CPU to GPU normal mapping

大憨熊 提交于 2020-06-27 18:32:06

问题


I'm creating a terrain mesh, and following this SO answer I'm trying to migrate my CPU computed normals to a shader based version, in order to improve performances by reducing my mesh resolution and using a normal map computed in the fragment shader.

I'm using MapBox height map for the terrain data. Tiles look like this:

And elevation at each pixel is given by the following formula:

const elevation = -10000.0 + ((red * 256.0 * 256.0 + green * 256.0 + blue) * 0.1);

My original code first creates a dense mesh (256*256 squares of 2 triangles) and then computes triangle and vertices normals. To get a visually satisfying result I was diving the elevation by 5000 to match the tile's width & height in my scene (in the future I'll do a proper computation to display the real elevation).

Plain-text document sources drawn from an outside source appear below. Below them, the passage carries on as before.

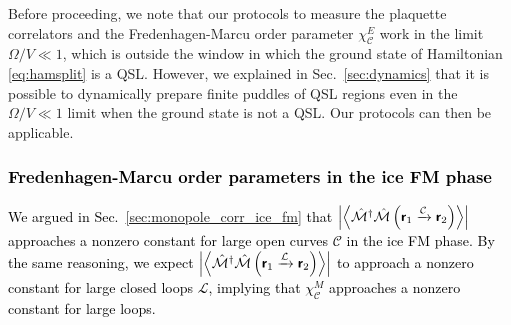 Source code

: \documentclass[twocolumn,superscriptaddress,amsmath,amssymb,aps,prx,nofootinbib]{revtex4-2}
\newcommand{\dual}[1]{\boldsymbol{\mathsf{#1}}}
\newcommand{\newtext}[1]{\textcolor{black}{#1}}
\begin{document}
Before proceeding, we note that our protocols to measure the plaquette correlators and the Fredenhagen-Marcu order parameter $\chi_\mathcal{C}^E$ work in the limit $\Omega/V \ll 1$, which is outside the window in which the ground state of Hamiltonian \eqref{eq:hamsplit} is a QSL. However, we explained in Sec.~\ref{sec:dynamics} that it is possible to dynamically prepare finite puddles of QSL regions even in the $\Omega /V \ll 1$ limit when the ground state is not a QSL. Our protocols can then be applicable. 

\newtext{\subsubsection{Fredenhagen-Marcu order parameters in the ice FM phase}}
\label{sec:FM_ice_fm}

\newtext{We argued in Sec.~\ref{sec:monopole_corr_ice_fm} that $\abs{ \expval{ \hat{\mathcal{M}}^\dagger \hat{\mathcal{M}} \left(\dual{r}_1 \xrightarrow{\mathcal{C}} \dual{r}_2 \right)} }$ approaches a nonzero constant for large open curves $\mathcal{C}$ in the ice FM phase. By the same reasoning, we expect  $\abs{ \expval{ \hat{\mathcal{M}}^\dagger \hat{\mathcal{M}} \left(\dual{r}_1 \xrightarrow{\mathcal{L}} \dual{r}_2 \right) } }$ to approach a nonzero constant for large closed loops $\mathcal{L}$, implying that $\chi_\mathcal{C}^M$ approaches a nonzero constant for large loops.} 
\end{document}
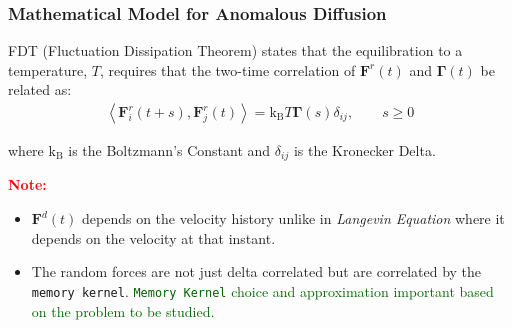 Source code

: \documentclass[a4paper,10pt]{beamer}
\newcommand{\BS}[1]{\boldsymbol{#1}}
\newcommand{\angbrac}[1]{\left \langle #1 \right \rangle}
\begin{document}
	\begin{frame}
		\small
		\frametitle{Mathematical Model for Anomalous Diffusion}
		\begin{theorem}
			FDT (Fluctuation Dissipation Theorem) states that the equilibration to a temperature, $T$, requires that the two-time correlation of $\BS{F}^{r}(t)$ and $\BS{\Gamma}(t)$ be related as:
			\begin{align}
				\angbrac{\BS{F}^{r}_{i}(t+s),\BS{F}^{r}_{j}(t)} = \text{k}_{\text{B}} T \BS{\Gamma}(s) \delta_{ij}, \qquad s \geq 0
			\end{align}
		\end{theorem}
		where $\text{k}_{\text{B}}$ is the Boltzmann's Constant and $\delta_{ij}$ is the Kronecker Delta.
		\linebreak
		
		
		\textcolor{red}{\textbf{Note:}}
		\begin{itemize}
			\item {$\BS{F}^{d}(t)$ depends on the velocity history unlike in \textit{Langevin Equation}} where it depends on the velocity at that instant.
			\item {The random forces are not just delta correlated but are correlated by the \texttt{memory kernel}. \textcolor{darkgreen}{\texttt{Memory Kernel} choice and approximation important based on the problem to be studied.}}
		\end{itemize}
	\end{frame}
	
\end{document}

I was drawing with these simple shaders:

Vertex shader:

uniform mat4 u_Model;
uniform mat4 u_View;
uniform mat4 u_Projection;

attribute vec3 a_Position;
attribute vec3 a_Normal;
attribute vec2 a_TextureCoordinates;

varying vec3 v_Position;
varying vec3 v_Normal;
varying mediump vec2 v_TextureCoordinates;

void main() {

  v_TextureCoordinates = a_TextureCoordinates;
  v_Position = vec3(u_View * u_Model * vec4(a_Position, 1.0));
  v_Normal = vec3(u_View * u_Model * vec4(a_Normal, 0.0));
  gl_Position = u_Projection * u_View * u_Model * vec4(a_Position, 1.0);
}

Fragment shader:

precision mediump float;

varying vec3 v_Position;
varying vec3 v_Normal;
varying mediump vec2 v_TextureCoordinates;

uniform sampler2D texture;

void main() {

    vec3 lightVector = normalize(-v_Position);
    float diffuse = max(dot(v_Normal, lightVector), 0.1);

    highp vec4 textureColor = texture2D(texture, v_TextureCoordinates);
    gl_FragColor = vec4(textureColor.rgb * diffuse, textureColor.a);
}

It was slow but gave visually satisfying results:

Now, I removed all the CPU based normals computation code, and replaced my shaders by those:

Vertex shader:

#version 300 es

precision highp float;
precision highp int;

uniform mat4 u_Model;
uniform mat4 u_View;
uniform mat4 u_Projection;

in vec3 a_Position;
in vec2 a_TextureCoordinates;

out vec3 v_Position;
out vec2 v_TextureCoordinates;
out mat4 v_Model;
out mat4 v_View;

void main() {

  v_TextureCoordinates = a_TextureCoordinates;
  v_Model = u_Model;
  v_View = u_View;

  v_Position = vec3(u_View * u_Model * vec4(a_Position, 1.0));
  gl_Position = u_Projection * u_View * u_Model * vec4(a_Position, 1.0);
}

Fragment shader:

#version 300 es

precision highp float;
precision highp int;

in vec3 v_Position;
in vec2 v_TextureCoordinates;

in mat4 v_Model;
in mat4 v_View;

uniform sampler2D u_dem;
uniform sampler2D u_texture;

out vec4 color;

const vec2 size = vec2(2.0,0.0);
const ivec3 offset = ivec3(-1,0,1);

float getAltitude(vec4 pixel) {

  float red = pixel.x;
  float green = pixel.y;
  float blue = pixel.z;

  return (-10000.0 + ((red * 256.0 * 256.0 + green * 256.0 + blue) * 0.1)) * 6.0; // Why * 6 and not / 5000 ??
}

void main() {

    float s01 = getAltitude(textureOffset(u_dem, v_TextureCoordinates, offset.xy));
    float s21 = getAltitude(textureOffset(u_dem, v_TextureCoordinates, offset.zy));
    float s10 = getAltitude(textureOffset(u_dem, v_TextureCoordinates, offset.yx));
    float s12 = getAltitude(textureOffset(u_dem, v_TextureCoordinates, offset.yz));

    vec3 va = (vec3(size.xy, s21 - s01));
    vec3 vb = (vec3(size.yx, s12 - s10));

    vec3 normal = normalize(cross(va, vb));
    vec3 transformedNormal = normalize(vec3(v_View * v_Model * vec4(normal, 0.0)));

    vec3 lightVector = normalize(-v_Position);
    float diffuse = max(dot(transformedNormal, lightVector), 0.1);

    highp vec4 textureColor = texture(u_texture, v_TextureCoordinates);
    color = vec4(textureColor.rgb * diffuse, textureColor.a);
}

It now loads nearly instantly, but something is wrong:

  • in the fragment shader I had to multiply the elevation by 6 rather than dividing by 5000 to get something close to my original code
  • the result is not as good. Especially when I tilt the scene, the shadows are very dark (the more I tilt the darker they get):

Can you spot what causes that difference?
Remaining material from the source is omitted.